* _Task prompt_
Each entry below needs to be retyped exactly as given.

========

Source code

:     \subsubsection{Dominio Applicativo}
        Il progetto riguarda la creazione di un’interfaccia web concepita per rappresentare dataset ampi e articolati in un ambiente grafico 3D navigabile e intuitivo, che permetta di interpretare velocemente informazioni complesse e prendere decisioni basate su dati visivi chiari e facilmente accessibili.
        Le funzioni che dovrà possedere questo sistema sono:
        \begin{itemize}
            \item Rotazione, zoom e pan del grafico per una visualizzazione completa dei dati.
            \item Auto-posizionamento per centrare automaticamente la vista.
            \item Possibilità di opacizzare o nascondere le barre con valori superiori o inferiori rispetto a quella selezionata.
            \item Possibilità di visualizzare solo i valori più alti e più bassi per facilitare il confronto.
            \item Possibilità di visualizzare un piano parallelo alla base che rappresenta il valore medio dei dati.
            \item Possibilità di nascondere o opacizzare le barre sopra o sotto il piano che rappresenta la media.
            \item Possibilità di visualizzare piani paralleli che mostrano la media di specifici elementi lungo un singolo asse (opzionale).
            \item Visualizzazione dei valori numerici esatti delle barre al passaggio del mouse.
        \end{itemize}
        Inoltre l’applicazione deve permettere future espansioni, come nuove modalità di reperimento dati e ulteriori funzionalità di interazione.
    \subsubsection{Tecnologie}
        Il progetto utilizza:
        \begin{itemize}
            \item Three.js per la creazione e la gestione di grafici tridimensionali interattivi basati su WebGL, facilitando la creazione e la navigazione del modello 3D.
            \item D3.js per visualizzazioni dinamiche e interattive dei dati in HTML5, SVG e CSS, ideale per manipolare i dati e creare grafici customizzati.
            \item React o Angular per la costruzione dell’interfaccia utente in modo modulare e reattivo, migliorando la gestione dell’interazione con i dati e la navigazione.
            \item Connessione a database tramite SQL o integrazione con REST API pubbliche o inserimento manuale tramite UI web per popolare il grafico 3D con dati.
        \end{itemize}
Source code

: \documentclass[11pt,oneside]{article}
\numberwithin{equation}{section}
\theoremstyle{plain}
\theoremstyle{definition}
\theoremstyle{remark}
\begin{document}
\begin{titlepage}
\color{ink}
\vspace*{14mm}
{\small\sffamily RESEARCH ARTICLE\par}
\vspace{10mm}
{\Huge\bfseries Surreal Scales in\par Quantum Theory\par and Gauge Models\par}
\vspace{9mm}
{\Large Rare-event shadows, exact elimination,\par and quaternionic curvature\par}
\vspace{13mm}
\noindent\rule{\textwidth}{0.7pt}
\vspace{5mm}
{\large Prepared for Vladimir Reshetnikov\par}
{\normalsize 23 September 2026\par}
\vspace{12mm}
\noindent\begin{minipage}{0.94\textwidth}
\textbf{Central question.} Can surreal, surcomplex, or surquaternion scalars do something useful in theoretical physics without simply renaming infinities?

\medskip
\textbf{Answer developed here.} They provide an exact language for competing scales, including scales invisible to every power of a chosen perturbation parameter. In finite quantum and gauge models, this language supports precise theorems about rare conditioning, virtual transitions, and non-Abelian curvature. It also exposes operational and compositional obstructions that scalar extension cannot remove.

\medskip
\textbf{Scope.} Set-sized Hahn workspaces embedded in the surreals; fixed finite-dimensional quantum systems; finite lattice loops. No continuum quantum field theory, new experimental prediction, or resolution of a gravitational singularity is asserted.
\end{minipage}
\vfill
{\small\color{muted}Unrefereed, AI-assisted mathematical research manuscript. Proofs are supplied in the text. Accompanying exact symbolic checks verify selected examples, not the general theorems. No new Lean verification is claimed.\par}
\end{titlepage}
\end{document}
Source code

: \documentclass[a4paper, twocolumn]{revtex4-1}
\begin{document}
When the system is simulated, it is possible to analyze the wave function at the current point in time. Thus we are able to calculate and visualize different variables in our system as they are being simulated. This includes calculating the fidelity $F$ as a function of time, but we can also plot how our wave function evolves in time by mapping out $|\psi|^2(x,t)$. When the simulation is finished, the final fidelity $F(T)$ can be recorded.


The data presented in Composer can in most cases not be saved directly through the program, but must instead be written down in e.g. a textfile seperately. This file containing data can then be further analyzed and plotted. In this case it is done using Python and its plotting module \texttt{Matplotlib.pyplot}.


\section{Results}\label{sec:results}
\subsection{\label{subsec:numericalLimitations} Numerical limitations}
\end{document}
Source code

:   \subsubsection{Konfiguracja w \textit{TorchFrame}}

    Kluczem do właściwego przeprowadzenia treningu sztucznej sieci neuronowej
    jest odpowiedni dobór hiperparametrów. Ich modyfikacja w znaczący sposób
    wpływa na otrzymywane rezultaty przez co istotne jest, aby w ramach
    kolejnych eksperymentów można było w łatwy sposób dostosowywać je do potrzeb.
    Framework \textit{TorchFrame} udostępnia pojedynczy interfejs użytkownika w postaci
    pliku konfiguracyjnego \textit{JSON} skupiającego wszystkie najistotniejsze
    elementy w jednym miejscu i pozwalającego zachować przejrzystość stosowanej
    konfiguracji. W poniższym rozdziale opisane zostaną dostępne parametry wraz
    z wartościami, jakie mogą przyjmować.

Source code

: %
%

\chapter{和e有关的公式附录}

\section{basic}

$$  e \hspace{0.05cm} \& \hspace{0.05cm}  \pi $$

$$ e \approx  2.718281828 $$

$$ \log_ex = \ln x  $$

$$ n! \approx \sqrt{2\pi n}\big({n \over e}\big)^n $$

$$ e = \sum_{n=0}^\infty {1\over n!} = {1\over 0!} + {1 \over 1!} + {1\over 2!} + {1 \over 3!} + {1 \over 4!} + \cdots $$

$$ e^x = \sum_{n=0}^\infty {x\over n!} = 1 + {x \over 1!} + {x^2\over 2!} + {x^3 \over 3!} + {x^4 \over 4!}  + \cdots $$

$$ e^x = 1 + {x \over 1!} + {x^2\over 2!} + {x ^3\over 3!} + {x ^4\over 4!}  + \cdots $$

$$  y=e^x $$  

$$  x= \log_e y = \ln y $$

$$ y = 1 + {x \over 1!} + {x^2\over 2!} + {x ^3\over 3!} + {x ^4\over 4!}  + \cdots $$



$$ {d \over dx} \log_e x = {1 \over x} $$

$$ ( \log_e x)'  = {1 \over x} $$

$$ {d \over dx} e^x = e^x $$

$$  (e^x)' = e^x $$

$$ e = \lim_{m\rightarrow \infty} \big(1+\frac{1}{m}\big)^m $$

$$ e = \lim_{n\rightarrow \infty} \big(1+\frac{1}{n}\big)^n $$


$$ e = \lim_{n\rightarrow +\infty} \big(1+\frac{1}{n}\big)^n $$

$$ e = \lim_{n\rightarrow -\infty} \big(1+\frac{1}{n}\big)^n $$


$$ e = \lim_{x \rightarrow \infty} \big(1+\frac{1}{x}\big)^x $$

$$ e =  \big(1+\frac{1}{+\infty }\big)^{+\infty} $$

========

* _Problem solution_
Source code

:     \subsubsection{Dominio Applicativo}
        Il progetto riguarda la creazione di un’interfaccia web concepita per rappresentare dataset ampi e articolati in un ambiente grafico 3D navigabile e intuitivo, che permetta di interpretare velocemente informazioni complesse e prendere decisioni basate su dati visivi chiari e facilmente accessibili.
        Le funzioni che dovrà possedere questo sistema sono:
        \begin{itemize}
            \item Rotazione, zoom e pan del grafico per una visualizzazione completa dei dati.
            \item Auto-posizionamento per centrare automaticamente la vista.
            \item Possibilità di opacizzare o nascondere le barre con valori superiori o inferiori rispetto a quella selezionata.
            \item Possibilità di visualizzare solo i valori più alti e più bassi per facilitare il confronto.
            \item Possibilità di visualizzare un piano parallelo alla base che rappresenta il valore medio dei dati.
            \item Possibilità di nascondere o opacizzare le barre sopra o sotto il piano che rappresenta la media.
            \item Possibilità di visualizzare piani paralleli che mostrano la media di specifici elementi lungo un singolo asse (opzionale).
            \item Visualizzazione dei valori numerici esatti delle barre al passaggio del mouse.
        \end{itemize}
        Inoltre l’applicazione deve permettere future espansioni, come nuove modalità di reperimento dati e ulteriori funzionalità di interazione.
    \subsubsection{Tecnologie}
        Il progetto utilizza:
        \begin{itemize}
            \item Three.js per la creazione e la gestione di grafici tridimensionali interattivi basati su WebGL, facilitando la creazione e la navigazione del modello 3D.
            \item D3.js per visualizzazioni dinamiche e interattive dei dati in HTML5, SVG e CSS, ideale per manipolare i dati e creare grafici customizzati.
            \item React o Angular per la costruzione dell’interfaccia utente in modo modulare e reattivo, migliorando la gestione dell’interazione con i dati e la navigazione.
            \item Connessione a database tramite SQL o integrazione con REST API pubbliche o inserimento manuale tramite UI web per popolare il grafico 3D con dati.
        \end{itemize}
Source code

: \documentclass[11pt,oneside]{article}
\numberwithin{equation}{section}
\theoremstyle{plain}
\theoremstyle{definition}
\theoremstyle{remark}
\begin{document}
\begin{titlepage}
\color{ink}
\vspace*{14mm}
{\small\sffamily RESEARCH ARTICLE\par}
\vspace{10mm}
{\Huge\bfseries Surreal Scales in\par Quantum Theory\par and Gauge Models\par}
\vspace{9mm}
{\Large Rare-event shadows, exact elimination,\par and quaternionic curvature\par}
\vspace{13mm}
\noindent\rule{\textwidth}{0.7pt}
\vspace{5mm}
{\large Prepared for Vladimir Reshetnikov\par}
{\normalsize 23 September 2026\par}
\vspace{12mm}
\noindent\begin{minipage}{0.94\textwidth}
\textbf{Central question.} Can surreal, surcomplex, or surquaternion scalars do something useful in theoretical physics without simply renaming infinities?

\medskip
\textbf{Answer developed here.} They provide an exact language for competing scales, including scales invisible to every power of a chosen perturbation parameter. In finite quantum and gauge models, this language supports precise theorems about rare conditioning, virtual transitions, and non-Abelian curvature. It also exposes operational and compositional obstructions that scalar extension cannot remove.

\medskip
\textbf{Scope.} Set-sized Hahn workspaces embedded in the surreals; fixed finite-dimensional quantum systems; finite lattice loops. No continuum quantum field theory, new experimental prediction, or resolution of a gravitational singularity is asserted.
\end{minipage}
\vfill
{\small\color{muted}Unrefereed, AI-assisted mathematical research manuscript. Proofs are supplied in the text. Accompanying exact symbolic checks verify selected examples, not the general theorems. No new Lean verification is claimed.\par}
\end{titlepage}
\end{document}
Source code

: \documentclass[a4paper, twocolumn]{revtex4-1}
\begin{document}
When the system is simulated, it is possible to analyze the wave function at the current point in time. Thus we are able to calculate and visualize different variables in our system as they are being simulated. This includes calculating the fidelity $F$ as a function of time, but we can also plot how our wave function evolves in time by mapping out $|\psi|^2(x,t)$. When the simulation is finished, the final fidelity $F(T)$ can be recorded.


The data presented in Composer can in most cases not be saved directly through the program, but must instead be written down in e.g. a textfile seperately. This file containing data can then be further analyzed and plotted. In this case it is done using Python and its plotting module \texttt{Matplotlib.pyplot}.


\section{Results}\label{sec:results}
\subsection{\label{subsec:numericalLimitations} Numerical limitations}
\end{document}
Source code

:   \subsubsection{Konfiguracja w \textit{TorchFrame}}

    Kluczem do właściwego przeprowadzenia treningu sztucznej sieci neuronowej
    jest odpowiedni dobór hiperparametrów. Ich modyfikacja w znaczący sposób
    wpływa na otrzymywane rezultaty przez co istotne jest, aby w ramach
    kolejnych eksperymentów można było w łatwy sposób dostosowywać je do potrzeb.
    Framework \textit{TorchFrame} udostępnia pojedynczy interfejs użytkownika w postaci
    pliku konfiguracyjnego \textit{JSON} skupiającego wszystkie najistotniejsze
    elementy w jednym miejscu i pozwalającego zachować przejrzystość stosowanej
    konfiguracji. W poniższym rozdziale opisane zostaną dostępne parametry wraz
    z wartościami, jakie mogą przyjmować.

Source code

: %
%

\chapter{和e有关的公式附录}

\section{basic}

$$  e \hspace{0.05cm} \& \hspace{0.05cm}  \pi $$

$$ e \approx  2.718281828 $$

$$ \log_ex = \ln x  $$

$$ n! \approx \sqrt{2\pi n}\big({n \over e}\big)^n $$

$$ e = \sum_{n=0}^\infty {1\over n!} = {1\over 0!} + {1 \over 1!} + {1\over 2!} + {1 \over 3!} + {1 \over 4!} + \cdots $$

$$ e^x = \sum_{n=0}^\infty {x\over n!} = 1 + {x \over 1!} + {x^2\over 2!} + {x^3 \over 3!} + {x^4 \over 4!}  + \cdots $$

$$ e^x = 1 + {x \over 1!} + {x^2\over 2!} + {x ^3\over 3!} + {x ^4\over 4!}  + \cdots $$

$$  y=e^x $$  

$$  x= \log_e y = \ln y $$

$$ y = 1 + {x \over 1!} + {x^2\over 2!} + {x ^3\over 3!} + {x ^4\over 4!}  + \cdots $$



$$ {d \over dx} \log_e x = {1 \over x} $$

$$ ( \log_e x)'  = {1 \over x} $$

$$ {d \over dx} e^x = e^x $$

$$  (e^x)' = e^x $$

$$ e = \lim_{m\rightarrow \infty} \big(1+\frac{1}{m}\big)^m $$

$$ e = \lim_{n\rightarrow \infty} \big(1+\frac{1}{n}\big)^n $$


$$ e = \lim_{n\rightarrow +\infty} \big(1+\frac{1}{n}\big)^n $$

$$ e = \lim_{n\rightarrow -\infty} \big(1+\frac{1}{n}\big)^n $$


$$ e = \lim_{x \rightarrow \infty} \big(1+\frac{1}{x}\big)^x $$

$$ e =  \big(1+\frac{1}{+\infty }\big)^{+\infty} $$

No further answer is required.